Overall, this is a nicely written manuscript that provides indication about an important role of Son in blood development. However, some control experiments that would further solidify the conclusion of the study should be included prior publication.

1. Although the Son morpholino used in this study has been used in a previous study, its efficacy and specificity has to be carefully examined. The authors mention on page 11 that the morpholino function by altering son splicing and reducing protein expression levels (presumably by eliciting non-sense mediated decay). In any case, the impact of the morpholino in splicing should be confirmed by RT-PCR. In addition, an RNA gel to show the integrity of the mRNA used for the rescue experiments should be shown.

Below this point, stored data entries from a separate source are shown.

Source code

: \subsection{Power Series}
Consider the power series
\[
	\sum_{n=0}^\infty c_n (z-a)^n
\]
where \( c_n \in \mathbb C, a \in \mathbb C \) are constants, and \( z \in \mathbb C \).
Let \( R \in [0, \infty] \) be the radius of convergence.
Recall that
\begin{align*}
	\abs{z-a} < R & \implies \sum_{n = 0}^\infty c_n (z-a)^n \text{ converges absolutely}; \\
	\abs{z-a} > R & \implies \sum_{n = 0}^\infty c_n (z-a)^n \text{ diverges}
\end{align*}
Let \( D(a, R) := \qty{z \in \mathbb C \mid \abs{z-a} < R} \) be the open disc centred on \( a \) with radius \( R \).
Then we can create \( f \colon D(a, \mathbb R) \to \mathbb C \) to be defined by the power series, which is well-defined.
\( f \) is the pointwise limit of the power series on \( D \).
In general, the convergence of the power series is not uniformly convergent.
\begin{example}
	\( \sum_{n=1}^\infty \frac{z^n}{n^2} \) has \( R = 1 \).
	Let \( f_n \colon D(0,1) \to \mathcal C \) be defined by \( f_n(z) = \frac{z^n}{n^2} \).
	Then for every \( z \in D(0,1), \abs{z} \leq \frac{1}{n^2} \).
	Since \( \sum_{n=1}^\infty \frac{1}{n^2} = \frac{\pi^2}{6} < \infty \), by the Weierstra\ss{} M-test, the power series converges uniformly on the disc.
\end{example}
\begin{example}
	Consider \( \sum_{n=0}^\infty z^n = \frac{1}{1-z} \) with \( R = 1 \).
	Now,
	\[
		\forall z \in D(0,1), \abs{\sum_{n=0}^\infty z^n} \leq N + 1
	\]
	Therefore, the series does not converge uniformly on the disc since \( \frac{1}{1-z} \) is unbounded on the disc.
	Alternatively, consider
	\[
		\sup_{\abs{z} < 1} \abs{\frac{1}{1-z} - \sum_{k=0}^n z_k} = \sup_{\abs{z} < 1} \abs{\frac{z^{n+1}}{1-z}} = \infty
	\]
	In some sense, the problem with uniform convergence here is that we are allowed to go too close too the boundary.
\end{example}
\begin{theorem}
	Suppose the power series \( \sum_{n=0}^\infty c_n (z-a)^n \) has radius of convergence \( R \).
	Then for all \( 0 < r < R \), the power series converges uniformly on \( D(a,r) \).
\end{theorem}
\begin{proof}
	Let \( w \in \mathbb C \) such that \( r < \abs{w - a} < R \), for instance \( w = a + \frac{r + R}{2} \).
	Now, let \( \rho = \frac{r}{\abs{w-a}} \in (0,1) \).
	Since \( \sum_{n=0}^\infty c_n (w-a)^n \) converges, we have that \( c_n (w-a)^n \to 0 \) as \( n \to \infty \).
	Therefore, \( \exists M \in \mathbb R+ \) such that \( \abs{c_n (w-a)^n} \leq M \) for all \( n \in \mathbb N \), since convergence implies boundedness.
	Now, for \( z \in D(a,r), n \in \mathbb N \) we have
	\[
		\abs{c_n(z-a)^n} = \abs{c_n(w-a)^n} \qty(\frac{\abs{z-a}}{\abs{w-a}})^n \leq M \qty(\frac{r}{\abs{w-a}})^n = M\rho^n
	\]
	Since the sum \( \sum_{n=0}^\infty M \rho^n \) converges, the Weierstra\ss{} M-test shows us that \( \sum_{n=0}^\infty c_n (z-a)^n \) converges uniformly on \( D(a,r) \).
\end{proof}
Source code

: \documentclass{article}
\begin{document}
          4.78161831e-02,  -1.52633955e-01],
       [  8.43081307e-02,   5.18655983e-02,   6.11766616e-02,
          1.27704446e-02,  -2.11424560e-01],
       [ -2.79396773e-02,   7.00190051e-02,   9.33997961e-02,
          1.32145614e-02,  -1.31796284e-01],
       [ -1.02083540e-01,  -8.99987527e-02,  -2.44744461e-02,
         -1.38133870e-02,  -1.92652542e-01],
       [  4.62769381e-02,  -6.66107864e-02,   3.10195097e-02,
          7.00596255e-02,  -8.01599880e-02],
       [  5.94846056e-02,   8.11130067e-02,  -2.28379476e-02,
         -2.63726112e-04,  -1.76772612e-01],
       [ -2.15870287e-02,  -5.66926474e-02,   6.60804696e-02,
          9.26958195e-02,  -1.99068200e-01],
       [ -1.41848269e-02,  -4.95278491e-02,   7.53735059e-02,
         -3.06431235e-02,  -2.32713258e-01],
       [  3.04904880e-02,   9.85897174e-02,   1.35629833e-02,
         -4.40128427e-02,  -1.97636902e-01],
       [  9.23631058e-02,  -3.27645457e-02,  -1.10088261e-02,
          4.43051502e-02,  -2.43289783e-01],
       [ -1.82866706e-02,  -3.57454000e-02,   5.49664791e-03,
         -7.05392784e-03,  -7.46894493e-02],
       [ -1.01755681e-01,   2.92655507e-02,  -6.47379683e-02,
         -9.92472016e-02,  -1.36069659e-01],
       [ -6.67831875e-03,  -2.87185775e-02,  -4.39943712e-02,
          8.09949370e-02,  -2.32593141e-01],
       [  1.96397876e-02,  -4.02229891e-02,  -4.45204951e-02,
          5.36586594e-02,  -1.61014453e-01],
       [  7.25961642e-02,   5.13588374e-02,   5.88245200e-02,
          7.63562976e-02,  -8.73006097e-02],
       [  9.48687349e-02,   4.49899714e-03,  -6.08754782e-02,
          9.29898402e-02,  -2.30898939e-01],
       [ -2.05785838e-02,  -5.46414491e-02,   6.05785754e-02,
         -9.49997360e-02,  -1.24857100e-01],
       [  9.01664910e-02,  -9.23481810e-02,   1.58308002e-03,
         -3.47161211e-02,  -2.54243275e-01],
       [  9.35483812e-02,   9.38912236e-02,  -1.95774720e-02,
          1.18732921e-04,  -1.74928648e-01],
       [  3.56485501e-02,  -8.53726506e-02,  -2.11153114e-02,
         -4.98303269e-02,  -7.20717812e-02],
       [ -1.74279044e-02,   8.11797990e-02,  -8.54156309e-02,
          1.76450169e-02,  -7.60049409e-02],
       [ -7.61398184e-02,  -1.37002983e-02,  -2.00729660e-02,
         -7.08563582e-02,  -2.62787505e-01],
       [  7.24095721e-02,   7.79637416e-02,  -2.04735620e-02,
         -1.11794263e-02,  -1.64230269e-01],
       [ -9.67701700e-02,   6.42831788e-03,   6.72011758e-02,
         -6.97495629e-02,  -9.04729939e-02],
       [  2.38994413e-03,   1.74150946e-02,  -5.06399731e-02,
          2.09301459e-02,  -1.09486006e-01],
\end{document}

We agree, and have added two supplemental figures that show these data.

2. The authors claim that there are no blood differences between uninjected embryos or those injected with control morpholinos (page 16). This is not supported by the referenced figure (Figure S1) as only representative images are shown and only one transgenic model is assessed. More images and models need to be compared. Ideally, in the future the authors could use control morpholinos to eliminate the need for comparison between control- and non-injected animals.

Honestly, we have never seen a difference between control-MO injected animals and uninjected animals in numerous other studies we have performed in the laboratory when we look at RBCs, thrombocytes, T cells, and myeloid cells. And, many other published reports indicate the same; that uninjected embryos closely recapitulate the phenotype seen with a control MO. So, to reduce cost and time, we just usually compare to uninjected animals or animals injected with PBS and phenol red. We have added more references to the manuscript to address this issue. And, we have added Supplemental Figure 3, showing that there is a significant reduction of cells in the morphant versus control MO injected groups. And, although we only show one image in Supplemental Figure 4, it was meant to represent 25 animals injected and observed. Hopefully the reviewer agrees that we show that control MO injected animals look like they develop normally, have normal vasculature, and recapitulate the uninjected vs. son-MO trends when it comes to RBC levels.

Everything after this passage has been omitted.